- [PROBLEM DETAILS]: Copy all of the records word for word.

- [INPUT MATERIAL]:

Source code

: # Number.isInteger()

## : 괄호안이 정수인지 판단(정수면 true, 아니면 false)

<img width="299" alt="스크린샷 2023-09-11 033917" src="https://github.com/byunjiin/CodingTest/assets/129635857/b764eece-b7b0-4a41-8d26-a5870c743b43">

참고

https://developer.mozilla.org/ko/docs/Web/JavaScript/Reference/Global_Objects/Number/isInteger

- [TASK SOLUTION]:
Source code

: # Number.isInteger()

## : 괄호안이 정수인지 판단(정수면 true, 아니면 false)

<img width="299" alt="스크린샷 2023-09-11 033917" src="https://github.com/byunjiin/CodingTest/assets/129635857/b764eece-b7b0-4a41-8d26-a5870c743b43">

참고

https://developer.mozilla.org/ko/docs/Web/JavaScript/Reference/Global_Objects/Number/isInteger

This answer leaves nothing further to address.